Begin with the line that has "Wait until pop-up". Give it and every line after it again, exactly, through the end of the entries below.

> Records shown:
--- --- ---

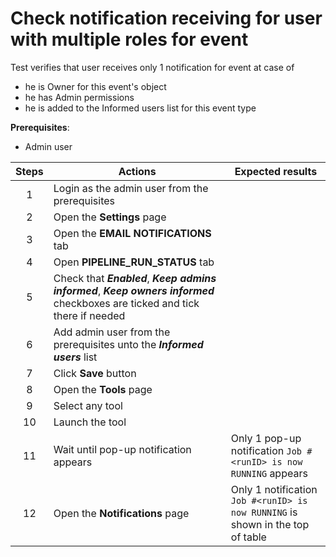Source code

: # Check notification receiving for user with multiple roles for event

Test verifies that user receives only 1 notification for event at case of 
- he is Owner for this event's object 
- he has Admin permissions 
- he is added to the Informed users list for this event type

**Prerequisites**:
- Admin user

| Steps | Actions | Expected results |
| :---: | --- | --- |
| 1 | Login as the admin user from the prerequisites | |
| 2 | Open the **Settings** page | |
| 3 | Open the **EMAIL NOTIFICATIONS** tab | |
| 4 | Open **PIPELINE_RUN_STATUS** tab | |
| 5 | Check that ***Enabled***, ***Keep admins informed***, ***Keep owners informed*** checkboxes are ticked and tick there if needed | |
| 6 | Add admin user from the prerequisites unto the ***Informed users*** list | |
| 7 | Click **Save** button | |
| 8 | Open the **Tools** page | |
| 9 | Select any tool | |
| 10 | Launch the tool | |
| 11 | Wait until pop-up notification appears | Only 1 pop-up notification `Job #<runID> is now RUNNING` appears |
| 12 | Open the **Notifications** page | Only 1 notification `Job #<runID> is now RUNNING` is shown in the top of table |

--- --- ---

> Result:
| 11 | Wait until pop-up notification appears | Only 1 pop-up notification `Job #<runID> is now RUNNING` appears |
| 12 | Open the **Notifications** page | Only 1 notification `Job #<runID> is now RUNNING` is shown in the top of table |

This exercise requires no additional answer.